[[ Supplied records open ]]

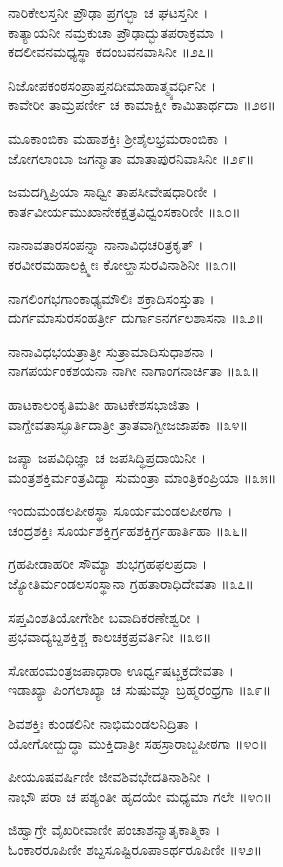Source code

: ನಾರಿಕೇಲಸ್ತನೀ ಪ್ರೌಢಾ ಪ್ರಗಲ್ಭಾ ಚ ಘಟಸ್ತನೀ ।\\
ಕಾತ್ಯಾಯನೀ ನಮ್ರಕುಚಾ ಪ್ರೌಢಾದ್ಭುತಪರಾಕ್ರಮಾ ।\\
ಕದಲೀವನಮಧ್ಯಸ್ಥಾ ಕದಂಬವನವಾಸಿನೀ ॥೨೭॥

ನಿಜೋಪಕಂಠಸಂಪ್ರಾಪ್ತನದೀಮಾಹಾತ್ಮ್ಯವರ್ಧಿನೀ ।\\
ಕಾವೇರೀ ತಾಮ್ರಪರ್ಣೀ ಚ ಕಾಮಾಕ್ಷೀ ಕಾಮಿತಾರ್ಥದಾ ॥೨೮॥

ಮೂಕಾಂಬಿಕಾ ಮಹಾಶಕ್ತಿಃ ಶ್ರೀಶೈಲಭ್ರಮರಾಂಬಿಕಾ ।\\
ಜೋಗಲಾಂಬಾ ಜಗನ್ಮಾತಾ ಮಾತಾಪುರನಿವಾಸಿನೀ ॥೨೯॥

ಜಮದಗ್ನಿಪ್ರಿಯಾ ಸಾಧ್ವೀ ತಾಪಸೀವೇಷಧಾರಿಣೀ ।\\
ಕಾರ್ತವೀರ್ಯಮುಖಾನೇಕಕ್ಷತ್ರವಿಧ್ವಂಸಕಾರಿಣೀ ॥೩೦॥

ನಾನಾವತಾರಸಂಪನ್ನಾ ನಾನಾವಿಧಚರಿತ್ರಕೃತ್ ।\\
ಕರವೀರಮಹಾಲಕ್ಷ್ಮೀಃ ಕೋಲ್ಹಾಸುರವಿನಾಶಿನೀ ॥೩೧॥

ನಾಗಲಿಂಗಭಗಾಂಕಾಢ್ಯಮೌಲಿಃ ಶಕ್ರಾದಿಸಂಸ್ತುತಾ ।\\
ದುರ್ಗಮಾಸುರಸಂಹರ್ತ್ರೀ ದುರ್ಗಾಽನರ್ಗಲಶಾಸನಾ ॥೩೨॥

ನಾನಾವಿಧಭಯತ್ರಾತ್ರೀ ಸುತ್ರಾಮಾದಿಸುಧಾಶನಾ ।\\
ನಾಗಪರ್ಯಂಕಶಯನಾ ನಾಗೀ ನಾಗಾಂಗನಾರ್ಚಿತಾ ॥೩೩॥

ಹಾಟಕಾಲಂಕೃತಿಮತೀ ಹಾಟಕೇಶಸಭಾಜಿತಾ ।\\
ವಾಗ್ದೇವತಾಸ್ಫೂರ್ತಿದಾತ್ರೀ ತ್ರಾತವಾಗ್ಬೀಜಜಾಪಕಾ ॥೩೪॥

ಜಪ್ಯಾ ಜಪವಿಧಿಜ್ಞಾ ಚ ಜಪಸಿದ್ಧಿಪ್ರದಾಯಿನೀ ।\\
ಮಂತ್ರಶಕ್ತಿರ್ಮಂತ್ರವಿದ್ಯಾ ಸುಮಂತ್ರಾ ಮಾಂತ್ರಿಕಂಪ್ರಿಯಾ ॥೩೫॥

ಇಂದುಮಂಡಲಪೀಠಸ್ಥಾ ಸೂರ್ಯಮಂಡಲಪೀಠಗಾ ।\\
ಚಂದ್ರಶಕ್ತಿಃ ಸೂರ್ಯಶಕ್ತಿರ್ಗ್ರಹಶಕ್ತಿರ್ಗ್ರಹಾರ್ತಿಹಾ ॥೩೬॥

ಗ್ರಹಪೀಡಾಹರೀ ಸೌಮ್ಯಾ ಶುಭಗ್ರಹಫಲಪ್ರದಾ ।\\
ಜ್ಯೋತಿರ್ಮಂಡಲಸಂಸ್ಥಾನಾ ಗ್ರಹತಾರಾಧಿದೇವತಾ ॥೩೭॥

ಸಪ್ತವಿಂಶತಿಯೋಗೇಶೀ ಬವಾದಿಕರಣೇಶ್ವರೀ ।\\
ಪ್ರಭವಾದ್ಯಬ್ದಶಕ್ತಿಶ್ಚ ಕಾಲಚಕ್ರಪ್ರವರ್ತಿನೀ ॥೩೮॥

ಸೋಹಂಮಂತ್ರಜಪಾಧಾರಾ ಊರ್ಧ್ವಷಟ್ಚಕ್ರದೇವತಾ ।\\
ಇಡಾಖ್ಯಾ ಪಿಂಗಲಾಖ್ಯಾ ಚ ಸುಷುಮ್ನಾ ಬ್ರಹ್ಮರಂಧ್ರಗಾ ॥೩೯॥

ಶಿವಶಕ್ತಿಃ ಕುಂಡಲಿನೀ ನಾಭಿಮಂಡಲನಿದ್ರಿತಾ ।\\
ಯೋಗೋದ್ಬುದ್ಧಾ ಮುಕ್ತಿದಾತ್ರೀ ಸಹಸ್ರಾರಾಬ್ಜಪೀಠಗಾ ॥೪೦॥

ಪೀಯೂಷವರ್ಷಿಣೀ ಜೀವಶಿವಭೇದತಿನಾಶಿನೀ ।\\
ನಾಭೌ ಪರಾ ಚ ಪಶ್ಯಂತೀ ಹೃದಯೇ ಮಧ್ಯಮಾ ಗಲೇ ॥೪೧॥

ಜಿಹ್ವಾಗ್ರೇ ವೈಖರೀವಾಣೀ ಪಂಚಾಶನ್ಮಾತೃಕಾತ್ಮಿಕಾ ।\\
ಓಂಕಾರರೂಪಿಣೀ ಶಬ್ದಸೂಷ್ಟಿರೂಪಾಽರ್ಥರೂಪಿಣೀ ॥೪೨॥

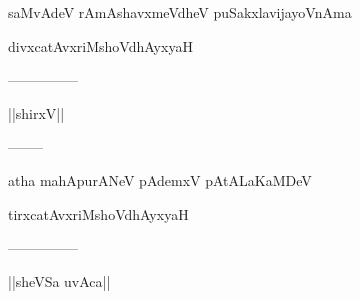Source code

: \documentclass{article}
\begin{document}
\begin{center}
saMvAdeV rAmAshavxmeVdheV puSakxlavijayoVnAma
\end{center}

\begin{center}
divxcatAvxriMshoVdhAyxyaH
\end{center}

\begin{center}
---------------
\end{center}

\begin{center}
||shirxV||
\end{center}

\begin{center}
--------
\end{center}

\begin{center}
atha mahApurANeV pAdemxV pAtALaKaMDeV
\end{center}

\begin{center}
tirxcatAvxriMshoVdhAyxyaH
\end{center}

\begin{center}
---------------
\end{center}

\begin{center}
||sheVSa uvAca||
\end{center}
\end{document}
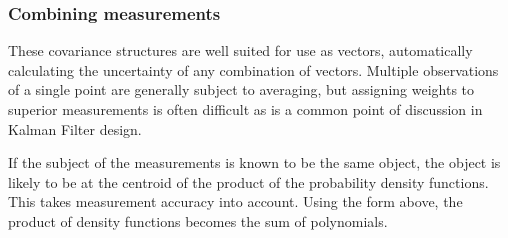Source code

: \documentclass[a4paper, 11pt, titlepage]{article}
\begin{document}
    \subsubsection{Combining measurements}
      These covariance structures are well suited for use as vectors, automatically calculating the uncertainty of any combination of vectors. 
      Multiple observations of a single point are generally subject to averaging, but assigning weights to superior measurements is often difficult as is a common point of discussion in Kalman Filter design.
      
      If the subject of the measurements is known to be the same object, the object is likely to be at the centroid of the product of the probability density functions.  This takes measurement accuracy into account.
      Using the form above, the product of density functions becomes the sum of polynomials.
\end{document}
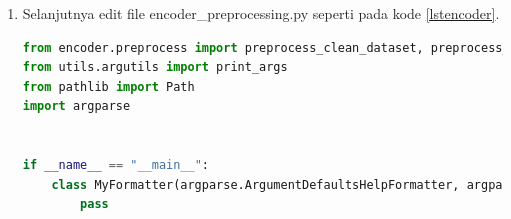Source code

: \begin{enumerate}
\begin{lstlisting}[language=Python, caption=Preprocessing Function]
#sama dengan diatas.
#catatan: jika teman-teman hanya menggunakan satu dataset maka hapus function ini, abaikan, atau komen.
#jika menggunakan tiga dataset maka tambahkan function ini dan sesuaikan dengan dataset teman-teman seperti cara di atas.

def preprocess_speech_dataset(datasets_root: Path, out_dir: Path, skip_existing=False):
    for dataset_name in titml_datasets["train"]["clean"]:
        # Initialize the preprocessing
        dataset_root, logger = _init_preprocess_dataset(dataset_name, datasets_root, out_dir)
        if not dataset_root:
            return

            # Preprocess all speakers
        speaker_dirs = list(dataset_root.glob("*"))
        _preprocess_speaker_dirs(speaker_dirs, dataset_name, datasets_root, out_dir, "wav",
                                 skip_existing, logger)
\end{lstlisting}

\item Selanjutnya edit file encoder\_preprocessing.py seperti pada kode \ref{lstencoder}.

\begin{lstlisting}[language=Python, caption=Preprocessing Encoder Model, label=lstencoder]
from encoder.preprocess import preprocess_clean_dataset, preprocess_speech_dataset
from utils.argutils import print_args
from pathlib import Path
import argparse


if __name__ == "__main__":
    class MyFormatter(argparse.ArgumentDefaultsHelpFormatter, argparse.RawDescriptionHelpFormatter):
        pass


\end{lstlisting}
\end{enumerate}
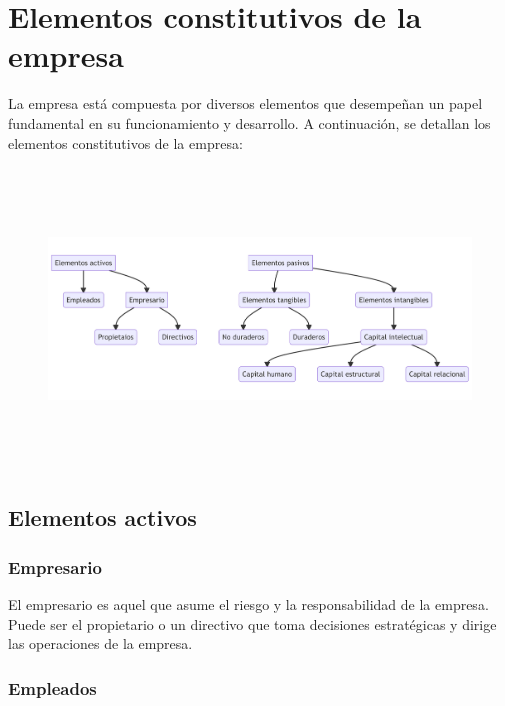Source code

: \documentclass[
  a4paper,
]{article}
\begin{document}
\hypertarget{elementos-constitutivos-de-la-empresa}{%
\section{Elementos constitutivos de la
empresa}\label{elementos-constitutivos-de-la-empresa}}

La empresa está compuesta por diversos elementos que desempeñan un papel
fundamental en su funcionamiento y desarrollo. A continuación, se
detallan los elementos constitutivos de la empresa:

\begin{figure}[H]

{\centering \includegraphics[width=9.98in,height=3.15in]{index_files/figure-latex/mermaid-figure-1.png}

}

\end{figure}

\hypertarget{elementos-activos}{%
\subsection{Elementos activos}\label{elementos-activos}}

\hypertarget{empresario}{%
\subsubsection{Empresario}\label{empresario}}

El empresario es aquel que asume el riesgo y la responsabilidad de la
empresa. Puede ser el propietario o un directivo que toma decisiones
estratégicas y dirige las operaciones de la empresa.

\hypertarget{empleados}{%
\subsubsection{Empleados}\label{empleados}}
\end{document}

[[ Supplied records closed ]]

**Exercise brief**
Copy nothing but the lines from the top of the data down to the line containing "ಜೋಗಲಾಂಬಾ ಜಗನ್ಮಾತಾ ಮಾತಾಪುರನಿವಾಸಿನೀ ॥೨೯॥", and leave the pictures out.

**Output of the exercise**
Source code

: ನಾರಿಕೇಲಸ್ತನೀ ಪ್ರೌಢಾ ಪ್ರಗಲ್ಭಾ ಚ ಘಟಸ್ತನೀ ।\\
ಕಾತ್ಯಾಯನೀ ನಮ್ರಕುಚಾ ಪ್ರೌಢಾದ್ಭುತಪರಾಕ್ರಮಾ ।\\
ಕದಲೀವನಮಧ್ಯಸ್ಥಾ ಕದಂಬವನವಾಸಿನೀ ॥೨೭॥

ನಿಜೋಪಕಂಠಸಂಪ್ರಾಪ್ತನದೀಮಾಹಾತ್ಮ್ಯವರ್ಧಿನೀ ।\\
ಕಾವೇರೀ ತಾಮ್ರಪರ್ಣೀ ಚ ಕಾಮಾಕ್ಷೀ ಕಾಮಿತಾರ್ಥದಾ ॥೨೮॥

ಮೂಕಾಂಬಿಕಾ ಮಹಾಶಕ್ತಿಃ ಶ್ರೀಶೈಲಭ್ರಮರಾಂಬಿಕಾ ।\\
ಜೋಗಲಾಂಬಾ ಜಗನ್ಮಾತಾ ಮಾತಾಪುರನಿವಾಸಿನೀ ॥೨೯॥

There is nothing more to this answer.